Ремунда. В милицию, значит.
Калоус принес чай, хочет что-то сказать, но не решается.
Mикеш. Вот спасибо. (Пьет осторожно, потом большими глотками.)
Ремунда. И о чем вы разговаривали?
Mикеш. Я не люблю болтать, ты меня знаешь.
Ремунда. А он?
Mикеш. И он не особенно.
Ремунда. А как вы объяснялись?
Mикеш. По-чешски. Это был наш немец, понимаешь?
Ремунда. Ах, наш?
Mикеш. Ну наш, демократический. И все-таки в другой раз я б его не взял.
Ремунда. Отчего же?
Mикеш. Откровенно говоря, я его боялся.
Ремунда. Такого страху нагнал?
Mикеш. Понимаешь, словно мертвеца везешь. Тут еще мрак кругом, а он будто окоченевший. Как на похоронах. Жутко…
Ремунда. А как он очутился на шоссе?
Mикеш. Говорил, машина поломалась. Ну, я его особенно не расспрашивал, неудобно как-то было. Если бы он был шпион, не поехал бы в милицию.
Ремунда. А может, это он для маскировки?
Микеш. Да ты не пугай! Или… в самом деле думаешь? Я даже вспотел… Нет, это ты зря…
Ремунда. Ну знаешь, извини. Западный немец, дождь… у Бенешова… останавливает машину с партийным активистом за рулем…
Mикеш. Ты это брось, слышишь? Лучше взносы заплати… Обожди-ка, Ремунда, а откуда ты знаешь, что это западный немец? Я тебе этого не говорил.
Ремунда. Детективы читаю.
Mикеш. А может, он в самом деле западный. Но ведь немец немцу рознь. Почему бы его не подбросить. Человек порядочный.
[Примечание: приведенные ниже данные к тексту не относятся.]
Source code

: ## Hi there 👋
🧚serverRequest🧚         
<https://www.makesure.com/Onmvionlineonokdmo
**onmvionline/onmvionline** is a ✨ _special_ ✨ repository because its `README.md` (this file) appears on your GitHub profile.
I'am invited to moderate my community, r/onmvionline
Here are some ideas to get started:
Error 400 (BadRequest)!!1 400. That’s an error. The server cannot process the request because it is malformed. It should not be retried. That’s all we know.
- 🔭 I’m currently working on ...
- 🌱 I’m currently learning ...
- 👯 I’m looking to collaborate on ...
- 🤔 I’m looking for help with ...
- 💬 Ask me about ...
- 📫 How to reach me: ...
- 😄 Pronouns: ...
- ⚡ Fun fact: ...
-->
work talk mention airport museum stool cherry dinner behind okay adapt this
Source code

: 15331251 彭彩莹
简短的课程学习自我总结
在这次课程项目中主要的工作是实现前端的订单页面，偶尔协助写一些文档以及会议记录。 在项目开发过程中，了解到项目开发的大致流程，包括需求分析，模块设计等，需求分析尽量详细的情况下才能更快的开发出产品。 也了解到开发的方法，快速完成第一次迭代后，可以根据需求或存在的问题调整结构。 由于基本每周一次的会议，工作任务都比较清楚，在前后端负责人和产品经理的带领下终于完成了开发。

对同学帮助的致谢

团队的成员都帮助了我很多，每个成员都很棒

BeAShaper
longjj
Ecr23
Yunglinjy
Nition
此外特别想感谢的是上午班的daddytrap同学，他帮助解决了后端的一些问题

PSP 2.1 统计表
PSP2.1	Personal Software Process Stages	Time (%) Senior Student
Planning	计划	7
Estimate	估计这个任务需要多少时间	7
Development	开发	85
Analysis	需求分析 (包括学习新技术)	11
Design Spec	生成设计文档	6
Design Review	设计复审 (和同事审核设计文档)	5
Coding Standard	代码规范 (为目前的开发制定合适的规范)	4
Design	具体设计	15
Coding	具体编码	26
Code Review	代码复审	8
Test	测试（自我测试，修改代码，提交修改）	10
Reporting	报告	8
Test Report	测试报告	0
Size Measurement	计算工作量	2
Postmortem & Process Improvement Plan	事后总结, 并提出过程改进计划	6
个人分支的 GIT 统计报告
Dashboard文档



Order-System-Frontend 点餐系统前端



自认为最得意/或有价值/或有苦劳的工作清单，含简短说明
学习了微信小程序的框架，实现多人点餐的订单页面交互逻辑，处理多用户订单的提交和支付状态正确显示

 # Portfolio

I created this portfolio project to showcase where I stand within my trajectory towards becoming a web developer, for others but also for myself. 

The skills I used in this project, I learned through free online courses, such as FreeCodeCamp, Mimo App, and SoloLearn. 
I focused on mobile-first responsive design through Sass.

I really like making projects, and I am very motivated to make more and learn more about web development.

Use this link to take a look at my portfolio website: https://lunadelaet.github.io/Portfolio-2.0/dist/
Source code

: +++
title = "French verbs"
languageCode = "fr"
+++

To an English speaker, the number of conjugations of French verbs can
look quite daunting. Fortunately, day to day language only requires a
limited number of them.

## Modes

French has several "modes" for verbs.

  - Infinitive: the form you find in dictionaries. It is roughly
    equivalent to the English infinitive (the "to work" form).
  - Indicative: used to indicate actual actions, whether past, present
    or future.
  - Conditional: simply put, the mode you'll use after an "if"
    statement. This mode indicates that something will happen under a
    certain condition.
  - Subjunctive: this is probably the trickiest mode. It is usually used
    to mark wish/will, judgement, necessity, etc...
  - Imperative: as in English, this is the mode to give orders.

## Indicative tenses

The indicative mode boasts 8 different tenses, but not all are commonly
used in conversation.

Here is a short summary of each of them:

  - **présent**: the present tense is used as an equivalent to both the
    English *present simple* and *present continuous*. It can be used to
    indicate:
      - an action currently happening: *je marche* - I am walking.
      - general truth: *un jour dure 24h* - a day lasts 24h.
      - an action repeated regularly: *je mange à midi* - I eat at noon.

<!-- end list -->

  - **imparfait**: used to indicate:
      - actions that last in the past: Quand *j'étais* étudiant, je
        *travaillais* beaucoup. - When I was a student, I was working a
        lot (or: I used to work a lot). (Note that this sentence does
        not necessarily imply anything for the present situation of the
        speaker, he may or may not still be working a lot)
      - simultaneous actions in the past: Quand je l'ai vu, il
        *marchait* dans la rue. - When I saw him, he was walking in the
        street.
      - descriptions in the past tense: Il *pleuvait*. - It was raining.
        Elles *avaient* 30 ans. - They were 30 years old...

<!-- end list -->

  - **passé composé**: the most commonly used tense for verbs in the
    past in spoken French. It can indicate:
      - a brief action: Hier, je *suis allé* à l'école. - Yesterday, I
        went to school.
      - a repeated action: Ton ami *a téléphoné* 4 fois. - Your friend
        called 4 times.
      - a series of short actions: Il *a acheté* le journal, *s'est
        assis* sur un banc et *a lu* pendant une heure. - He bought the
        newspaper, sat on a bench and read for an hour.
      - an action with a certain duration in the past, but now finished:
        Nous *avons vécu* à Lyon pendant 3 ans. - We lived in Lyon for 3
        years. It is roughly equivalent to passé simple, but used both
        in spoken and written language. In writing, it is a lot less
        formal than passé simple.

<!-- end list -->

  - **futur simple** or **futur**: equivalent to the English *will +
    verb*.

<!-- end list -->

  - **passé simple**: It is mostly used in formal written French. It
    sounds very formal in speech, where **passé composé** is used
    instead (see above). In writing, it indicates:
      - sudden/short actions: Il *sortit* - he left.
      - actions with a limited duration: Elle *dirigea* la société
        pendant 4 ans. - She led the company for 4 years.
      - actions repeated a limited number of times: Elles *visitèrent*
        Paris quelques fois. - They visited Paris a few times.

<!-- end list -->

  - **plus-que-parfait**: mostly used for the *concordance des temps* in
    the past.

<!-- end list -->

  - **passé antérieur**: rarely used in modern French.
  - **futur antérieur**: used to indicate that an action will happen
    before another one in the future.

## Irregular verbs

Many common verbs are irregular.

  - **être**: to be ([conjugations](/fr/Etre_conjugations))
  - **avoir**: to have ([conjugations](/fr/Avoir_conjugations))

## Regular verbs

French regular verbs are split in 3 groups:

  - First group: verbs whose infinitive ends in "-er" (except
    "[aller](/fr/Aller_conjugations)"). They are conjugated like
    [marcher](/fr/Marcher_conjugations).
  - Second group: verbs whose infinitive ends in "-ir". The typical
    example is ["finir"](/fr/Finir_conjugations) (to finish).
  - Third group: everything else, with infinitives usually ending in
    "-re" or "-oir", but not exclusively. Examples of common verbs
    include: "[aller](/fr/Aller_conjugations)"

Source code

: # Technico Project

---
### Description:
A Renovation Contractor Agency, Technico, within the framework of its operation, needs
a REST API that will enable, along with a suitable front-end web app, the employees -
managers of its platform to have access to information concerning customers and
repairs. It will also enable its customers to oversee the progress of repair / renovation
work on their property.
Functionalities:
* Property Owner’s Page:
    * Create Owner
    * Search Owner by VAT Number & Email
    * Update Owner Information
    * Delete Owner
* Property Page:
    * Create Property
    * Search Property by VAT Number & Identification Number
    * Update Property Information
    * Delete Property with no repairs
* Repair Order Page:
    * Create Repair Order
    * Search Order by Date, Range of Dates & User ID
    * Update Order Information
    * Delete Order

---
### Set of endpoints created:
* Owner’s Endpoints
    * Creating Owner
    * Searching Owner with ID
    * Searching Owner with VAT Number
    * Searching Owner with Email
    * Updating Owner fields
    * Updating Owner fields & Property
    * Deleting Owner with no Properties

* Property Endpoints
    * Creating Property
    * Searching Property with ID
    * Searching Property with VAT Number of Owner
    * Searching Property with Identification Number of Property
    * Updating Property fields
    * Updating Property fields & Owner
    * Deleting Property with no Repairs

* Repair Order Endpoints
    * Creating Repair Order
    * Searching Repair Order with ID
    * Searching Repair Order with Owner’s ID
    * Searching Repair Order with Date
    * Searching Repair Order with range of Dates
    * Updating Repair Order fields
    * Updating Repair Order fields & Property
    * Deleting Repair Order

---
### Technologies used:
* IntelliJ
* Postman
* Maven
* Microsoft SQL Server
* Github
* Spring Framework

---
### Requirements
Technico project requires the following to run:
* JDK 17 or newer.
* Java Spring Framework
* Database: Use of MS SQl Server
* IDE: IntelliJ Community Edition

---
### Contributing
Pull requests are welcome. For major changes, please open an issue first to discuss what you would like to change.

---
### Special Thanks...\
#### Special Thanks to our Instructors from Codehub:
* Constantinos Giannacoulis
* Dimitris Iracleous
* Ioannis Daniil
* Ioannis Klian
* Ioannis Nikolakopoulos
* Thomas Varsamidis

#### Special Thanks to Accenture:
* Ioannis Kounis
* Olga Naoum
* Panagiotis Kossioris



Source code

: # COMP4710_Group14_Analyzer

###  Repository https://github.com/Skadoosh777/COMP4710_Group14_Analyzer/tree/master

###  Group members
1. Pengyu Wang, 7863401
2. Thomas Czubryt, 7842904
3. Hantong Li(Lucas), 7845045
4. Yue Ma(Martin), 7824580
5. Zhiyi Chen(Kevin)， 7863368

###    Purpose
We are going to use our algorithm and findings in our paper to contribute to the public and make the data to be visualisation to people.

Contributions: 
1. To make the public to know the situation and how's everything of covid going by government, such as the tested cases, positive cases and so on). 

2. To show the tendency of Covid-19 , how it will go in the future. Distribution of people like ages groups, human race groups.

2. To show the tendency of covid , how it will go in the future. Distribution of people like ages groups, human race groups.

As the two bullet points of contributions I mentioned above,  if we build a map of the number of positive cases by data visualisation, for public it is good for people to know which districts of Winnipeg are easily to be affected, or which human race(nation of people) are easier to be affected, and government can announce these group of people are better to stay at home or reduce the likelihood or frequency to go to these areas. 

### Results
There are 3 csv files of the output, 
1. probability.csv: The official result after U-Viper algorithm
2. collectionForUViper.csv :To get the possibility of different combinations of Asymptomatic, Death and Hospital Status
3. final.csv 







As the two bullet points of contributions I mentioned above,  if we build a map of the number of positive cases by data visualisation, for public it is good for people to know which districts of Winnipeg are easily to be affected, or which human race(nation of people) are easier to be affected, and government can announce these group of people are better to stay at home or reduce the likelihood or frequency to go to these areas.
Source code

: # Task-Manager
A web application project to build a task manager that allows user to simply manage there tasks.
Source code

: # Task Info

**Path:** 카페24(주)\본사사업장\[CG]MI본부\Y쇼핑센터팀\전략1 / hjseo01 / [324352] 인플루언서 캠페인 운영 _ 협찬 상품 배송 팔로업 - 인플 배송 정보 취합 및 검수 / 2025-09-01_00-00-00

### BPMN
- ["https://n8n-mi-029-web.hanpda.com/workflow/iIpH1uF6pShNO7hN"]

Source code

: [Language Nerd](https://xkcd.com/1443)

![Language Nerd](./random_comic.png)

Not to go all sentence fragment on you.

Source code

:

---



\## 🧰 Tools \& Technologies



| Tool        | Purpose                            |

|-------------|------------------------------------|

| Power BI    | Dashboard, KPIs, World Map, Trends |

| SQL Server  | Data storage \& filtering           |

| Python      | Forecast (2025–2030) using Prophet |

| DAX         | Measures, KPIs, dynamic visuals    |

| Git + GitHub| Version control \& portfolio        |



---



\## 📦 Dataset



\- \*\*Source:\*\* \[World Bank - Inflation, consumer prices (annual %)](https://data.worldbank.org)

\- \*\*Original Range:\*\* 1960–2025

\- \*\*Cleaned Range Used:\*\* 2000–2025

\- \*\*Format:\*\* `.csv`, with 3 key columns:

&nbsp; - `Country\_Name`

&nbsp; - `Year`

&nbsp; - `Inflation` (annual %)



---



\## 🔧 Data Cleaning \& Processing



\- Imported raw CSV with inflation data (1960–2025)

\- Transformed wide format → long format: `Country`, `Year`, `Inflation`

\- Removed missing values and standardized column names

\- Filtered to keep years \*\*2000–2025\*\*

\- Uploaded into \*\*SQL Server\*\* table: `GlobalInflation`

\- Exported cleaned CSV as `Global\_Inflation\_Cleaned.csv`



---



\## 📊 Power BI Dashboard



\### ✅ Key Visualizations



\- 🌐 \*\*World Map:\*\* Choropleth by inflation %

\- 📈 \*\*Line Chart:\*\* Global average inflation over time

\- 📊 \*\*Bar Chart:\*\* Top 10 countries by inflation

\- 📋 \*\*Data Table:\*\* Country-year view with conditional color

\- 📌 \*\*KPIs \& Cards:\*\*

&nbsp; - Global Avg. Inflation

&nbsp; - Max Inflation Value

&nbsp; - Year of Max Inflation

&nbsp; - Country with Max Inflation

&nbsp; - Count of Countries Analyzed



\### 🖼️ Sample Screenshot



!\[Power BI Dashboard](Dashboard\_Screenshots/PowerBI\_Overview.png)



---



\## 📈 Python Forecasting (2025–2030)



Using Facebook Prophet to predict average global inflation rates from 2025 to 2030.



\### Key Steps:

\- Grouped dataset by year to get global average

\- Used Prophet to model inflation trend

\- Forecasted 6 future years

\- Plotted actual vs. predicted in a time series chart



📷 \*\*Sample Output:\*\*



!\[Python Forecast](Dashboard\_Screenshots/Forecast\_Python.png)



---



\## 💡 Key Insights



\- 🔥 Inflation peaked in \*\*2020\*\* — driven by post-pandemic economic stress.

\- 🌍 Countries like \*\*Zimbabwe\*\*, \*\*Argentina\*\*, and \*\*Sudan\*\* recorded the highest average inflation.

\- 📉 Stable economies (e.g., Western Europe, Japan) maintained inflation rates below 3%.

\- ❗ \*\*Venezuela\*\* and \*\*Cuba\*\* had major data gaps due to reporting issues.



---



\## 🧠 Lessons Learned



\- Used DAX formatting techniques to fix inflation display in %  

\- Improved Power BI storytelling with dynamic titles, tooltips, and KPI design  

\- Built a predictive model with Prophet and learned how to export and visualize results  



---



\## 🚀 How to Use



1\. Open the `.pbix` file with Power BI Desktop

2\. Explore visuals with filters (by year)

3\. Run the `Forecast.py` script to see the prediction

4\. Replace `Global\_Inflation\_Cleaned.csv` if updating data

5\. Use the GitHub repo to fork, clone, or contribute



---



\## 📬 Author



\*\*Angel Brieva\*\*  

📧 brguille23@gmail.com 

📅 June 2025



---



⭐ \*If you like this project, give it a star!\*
Все равно Германия когда-нибудь объединится.
Калоус. Еще чаю?
Микеш. Спасибо, товарищ, не успеваю. Хороший чай… грузинский?
Калоус. Нет, китайский.
Микеш. Для чая главное — горячий… Ох, Ремунда, не могу дождаться, когда завалюсь в кровать. Знаешь, что я сейчас читаю?
Ремунда. «Поднятую целину».
Микеш. Откуда тебе известно?
Ремунда. Так ты ее целый год читаешь.
Микеш. Год не год, а полгода есть. Я это нарочно, продлить удовольствие. Вот это книга! Давыдов какой молодчина, а? А ты-то ее читал?
Ремунда. Еще до войны.
Микеш (в дверях). Рассказывай. Она только после войны и вышла. До войны такие книжки у нас не издавались. Не стала бы буржуазия на свою голову печатать.
Ремунда. Из рук в руки передавали, ты, умник!.. Послушай-ка, Микеш…
Mикеш. Ну, чего еще?
Ремунда. Ладно, ничего. Будь здоров.
Микеш. Пока. (Выходит.)
Калоус и Ремунда облегченно вздохнули.
Калоус. По крайней мере, жив.
Ремунда. Хорошенькое утешение.
В окно видно, как Микеш включил фары, затем завел мотор. Неожиданно еще раз хлопает дверца машины, Микеш вновь появляется в дверях.
Микеш. Братцы, тут же немецкая машина!
Калоус. Знаем.
Микеш. Значит, это с ним здесь случилось?
Ремунда. Нет, не здесь.
Микеш. Чего же ты у меня выпытывал?
Ремунда. Люблю тебя слушать…
Микеш. Так я тебе и поверил!
Ремунда. Не всегда, конечно…
Микеш. То-то же! Будьте здоровы! (Уходит.)
Ремунда. Вот видишь, немец немцу рознь, а я…. в него стреляю.
Калоус. Интересно, где он сейчас.
Ремунда. Кто?
Калоус. Гупперт. Скоро будут…
Ремунда. Еще не скоро. Пока, знаешь, протокол составят… то, се…
Калоус. Наверно, Грабал меня и заберет, а? Вот обрадуется.
Ремунда. А как же!
Калоус. Теперь хоть перестанешь грызть меня, что я доволен собой.
Ремунда. Разве я тебя когда-нибудь в чем-то упрекал?
Калоус. Подумать только, старик, как все сразу переменилось. Теперь мне и эта пивная ужасно нравится.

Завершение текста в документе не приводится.